We have crowds on Wall Street shouting for it to march straight to $20,000 and beyond. Other crowds are shouting that it’s a bubble ready to pop.
We have the Winklevoss twins hailed as the first bitcoin billionaires.
CME Group and CBOE Global Markets are chomping at the bit to offer bitcoin futures.
And the IRS is gunning for its cut of the bitcoin gains.
If the media headlines are anything to go by, bitcoin has become a holiday party and an “end of the world” party all rolled into one. All the attendees are drunk and exuberant … and sure their outlook for cryptocurrency is the right one.
But I want to take a step back from the party to talk about where bitcoin belongs in your portfolio…
Don’t Call It a Safe Haven
I’ve heard the chatter. “Bitcoin is going to replace gold.”
I want to call hogwash on that, but I’m going to bite my tongue. Is bitcoin going to replace gold as the safe haven investment for your portfolio? No, not right now.
The cryptocurrency lacks the stability and reliability needed to attain the crown of safe haven. Bitcoin has rallied from $758.81 to $12,921.52 over the past year. A stunning gain of 1,601%.
We saw it drop 21% from November 8 through November 12.
And bitcoin doesn’t produce anything. Its price is based purely on what other people want to pay for it. And when people aren’t willing to pay that next price hike — and we will finally reach that point — bitcoin’s price will tumble.
At its heart, bitcoin is a speculation. It’s a bet. It’s a chance to risk a sum of money on the belief that something will happen.
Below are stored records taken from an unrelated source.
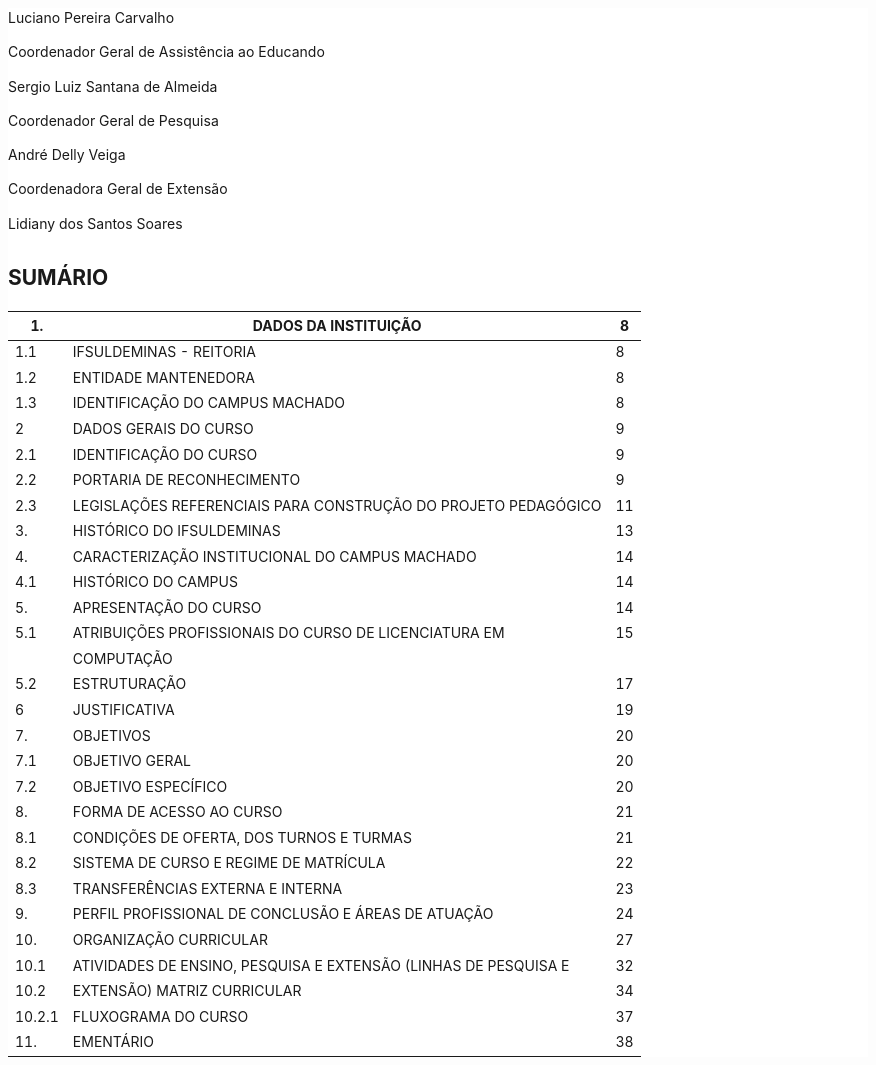 Luciano Pereira Carvalho

Coordenador Geral de Assistência ao Educando

Sergio Luiz Santana de Almeida

Coordenador Geral de Pesquisa

André Delly Veiga

Coordenadora Geral de Extensão

Lidiany dos Santos Soares

## SUMÁRIO

| 1.     | DADOS DA INSTITUIÇÃO                                                                 | 8   |
|--------|--------------------------------------------------------------------------------------|-----|
| 1.1    | IFSULDEMINAS - REITORIA                                                              | 8   |
| 1.2    | ENTIDADE MANTENEDORA                                                                 | 8   |
| 1.3    | IDENTIFICAÇÃO DO CAMPUS MACHADO                                                      | 8   |
| 2      | DADOS GERAIS DO CURSO                                                                | 9   |
| 2.1    | IDENTIFICAÇÃO DO CURSO                                                               | 9   |
| 2.2    | PORTARIA DE RECONHECIMENTO                                                           | 9   |
| 2.3    | LEGISLAÇÕES REFERENCIAIS PARA CONSTRUÇÃO DO PROJETO  PEDAGÓGICO                      | 11  |
| 3.     | HISTÓRICO DO IFSULDEMINAS                                                            | 13  |
| 4.     | CARACTERIZAÇÃO INSTITUCIONAL DO CAMPUS MACHADO                                       | 14  |
| 4.1    | HISTÓRICO DO CAMPUS                                                                  | 14  |
| 5.     | APRESENTAÇÃO DO CURSO                                                                | 14  |
| 5.1    | ATRIBUIÇÕES  PROFISSIONAIS DO CURSO DE LICENCIATURA EM                               | 15  |
|        | COMPUTAÇÃO                                                                           |     |
| 5.2    | ESTRUTURAÇÃO                                                                         | 17  |
| 6      | JUSTIFICATIVA                                                                        | 19  |
| 7.     | OBJETIVOS                                                                            | 20  |
| 7.1    | OBJETIVO GERAL                                                                       | 20  |
| 7.2    | OBJETIVO ESPECÍFICO                                                                  | 20  |
| 8.     | FORMA DE ACESSO AO CURSO                                                             | 21  |
| 8.1    | CONDIÇÕES DE OFERTA, DOS TURNOS E TURMAS                                             | 21  |
| 8.2    | SISTEMA DE CURSO E REGIME DE MATRÍCULA                                               | 22  |
| 8.3    | TRANSFERÊNCIAS EXTERNA E INTERNA                                                     | 23  |
| 9.     | PERFIL  PROFISSIONAL DE CONCLUSÃO E ÁREAS DE ATUAÇÃO                                 | 24  |
| 10.    | ORGANIZAÇÃO CURRICULAR                                                               | 27  |
| 10.1   | ATIVIDADES DE ENSINO, PESQUISA E EXTENSÃO (LINHAS DE PESQUISA E                      | 32  |
| 10.2   | EXTENSÃO)  MATRIZ CURRICULAR                                                         | 34  |
| 10.2.1 | FLUXOGRAMA DO CURSO                                                                  | 37  |
| 11.    | EMENTÁRIO                                                                            | 38  |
You see that? Speculation. Bet. Risk.
Those aren’t words that you’d normally associate with a safe haven investment.
The goal of a safe haven investment is to serve as a place to store your wealth so that it retains its value and potentially even grows in value during times of market, economic and/or geopolitical turmoil.
Bitcoin is still too new to know how it’s going to fare in the next market crash. The next recession. The next massive bubble popping.
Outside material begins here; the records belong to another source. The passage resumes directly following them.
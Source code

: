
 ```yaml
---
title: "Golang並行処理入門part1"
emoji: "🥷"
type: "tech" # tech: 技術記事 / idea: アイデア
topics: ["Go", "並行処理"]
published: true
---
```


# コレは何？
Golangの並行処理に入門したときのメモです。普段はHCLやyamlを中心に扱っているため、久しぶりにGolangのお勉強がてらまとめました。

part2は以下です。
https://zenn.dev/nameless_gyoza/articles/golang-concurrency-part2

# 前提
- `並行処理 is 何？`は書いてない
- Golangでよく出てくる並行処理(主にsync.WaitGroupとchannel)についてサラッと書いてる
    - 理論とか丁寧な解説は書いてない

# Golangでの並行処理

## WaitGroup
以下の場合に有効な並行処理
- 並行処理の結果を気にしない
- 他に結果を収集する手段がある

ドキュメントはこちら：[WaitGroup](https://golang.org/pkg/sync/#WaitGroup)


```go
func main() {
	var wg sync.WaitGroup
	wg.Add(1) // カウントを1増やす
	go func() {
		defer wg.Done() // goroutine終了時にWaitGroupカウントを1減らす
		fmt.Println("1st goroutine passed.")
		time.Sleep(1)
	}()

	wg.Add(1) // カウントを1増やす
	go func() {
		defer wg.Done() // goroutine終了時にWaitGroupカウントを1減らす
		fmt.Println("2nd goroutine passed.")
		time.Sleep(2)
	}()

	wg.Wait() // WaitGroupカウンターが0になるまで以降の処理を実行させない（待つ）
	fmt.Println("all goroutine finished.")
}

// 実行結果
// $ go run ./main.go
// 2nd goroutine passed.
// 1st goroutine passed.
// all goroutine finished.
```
But there is an alternative for your wealth when the market collapses…
The Shining Beacon for Your Portfolio
I’m not even finished writing this article and I can hear the groans…
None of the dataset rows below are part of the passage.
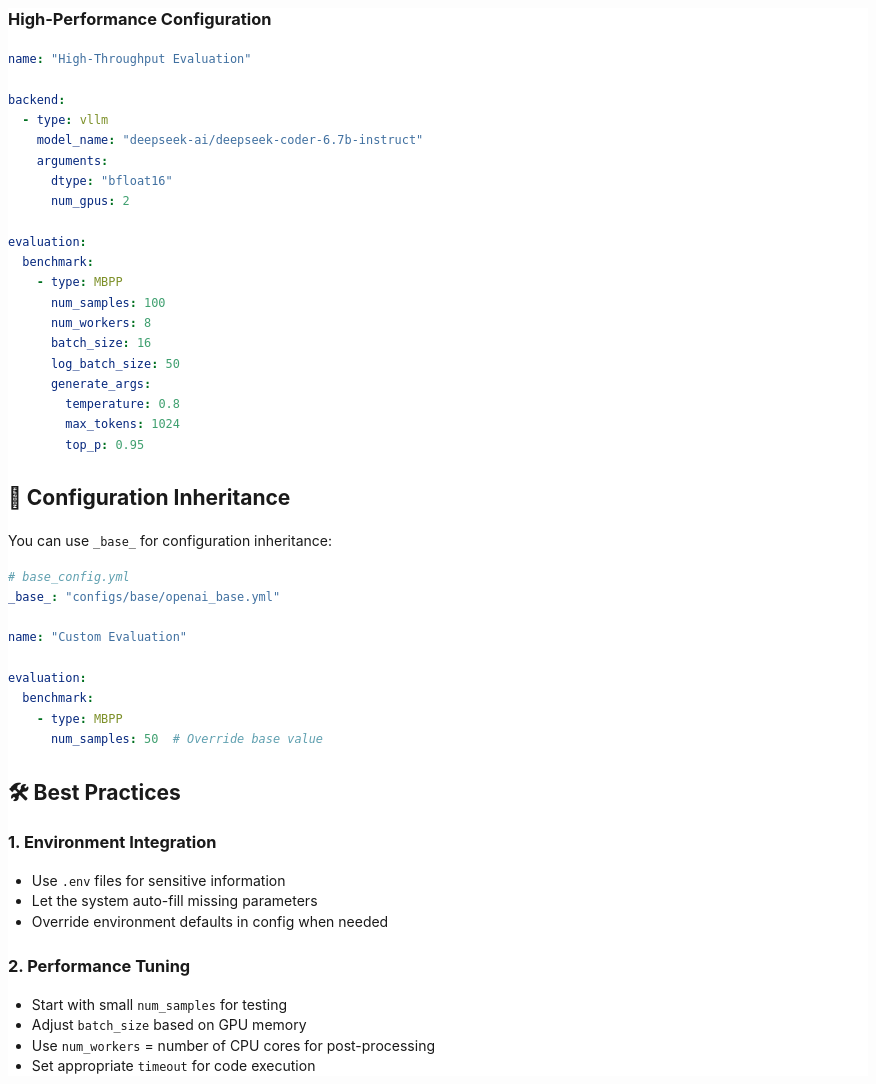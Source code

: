 ### High-Performance Configuration

```yaml
name: "High-Throughput Evaluation"

backend:
  - type: vllm
    model_name: "deepseek-ai/deepseek-coder-6.7b-instruct"
    arguments:
      dtype: "bfloat16"
      num_gpus: 2

evaluation:
  benchmark:
    - type: MBPP
      num_samples: 100
      num_workers: 8
      batch_size: 16
      log_batch_size: 50
      generate_args:
        temperature: 0.8
        max_tokens: 1024
        top_p: 0.95
```

## 🔄 Configuration Inheritance

You can use `_base_` for configuration inheritance:

```yaml
# base_config.yml
_base_: "configs/base/openai_base.yml"

name: "Custom Evaluation"

evaluation:
  benchmark:
    - type: MBPP
      num_samples: 50  # Override base value
```

## 🛠️ Best Practices

### 1. Environment Integration
- Use `.env` files for sensitive information
- Let the system auto-fill missing parameters
- Override environment defaults in config when needed

### 2. Performance Tuning
- Start with small `num_samples` for testing
- Adjust `batch_size` based on GPU memory
- Use `num_workers` = number of CPU cores for post-processing
- Set appropriate `timeout` for code execution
She’s gonna talk about gold again.
Gold is a safe haven, and it has had that illustrious status for thousands of years. The yellow metal has proven time and again that in times of turmoil, it retains and gains in value.
Investors, and even noninvestors, load up on gold when they are uncertain about the future.
Gold is tangible. You can own and store gold coins, bars and jewelry.
Where bitcoin is a series of ones and zeroes on a computer. It only becomes a tangible thing when you convert it into another currency and withdraw that money.
And when the market is collapsing, there will be a psychological reassurance in possessing that physical gold.
The metal certainly hasn’t been abandoned by investors despite the rush into bitcoin. Gold is up nearly 10% since the start of 2017. That’s not bad at all considering that the Dow Jones and Nasdaq Composite are both up more than 20%.
Investors are still adding gold to their portfolio.
And if you haven’t already, now is a great time to do the same.
Ride the Next Wave Higher
The mood is starting to shift toward the yellow metal on Wall Street.
JPMorgan recently released its outlook for 2018 and stated it expects gold to average around $1,340 an ounce by the second half of 2018 while spending the first half around $1,295.
Hedge fund traders have started to move back into gold. The latest Commitment of Traders report ending November 28 from the Commodity Futures Trading Commission showed that Comex gold futures increased by 21,226 contracts as traders added long bets, while short bets dropped by 4,159 contracts.
And looking at a chart of gold futures, we find after gold rallied from its July low to its September peak, it has consolidated along support in the $1,265 level. That would mark a 50% retracement from its low to its peak. In short, sturdy support from which to launch a new rally.
When it comes to making sure that your portfolio is properly balanced, you need to limit your speculative ventures — such as bitcoin or other aggressive trades that aim for big wins — so that you can rely on your safe haven in the event that the market can’t continue on its upward course.
And gold is that safe haven. Adding physical gold bullion to your portfolio isn’t hard, and it will smooth out the rough patches that inevitably come down the road.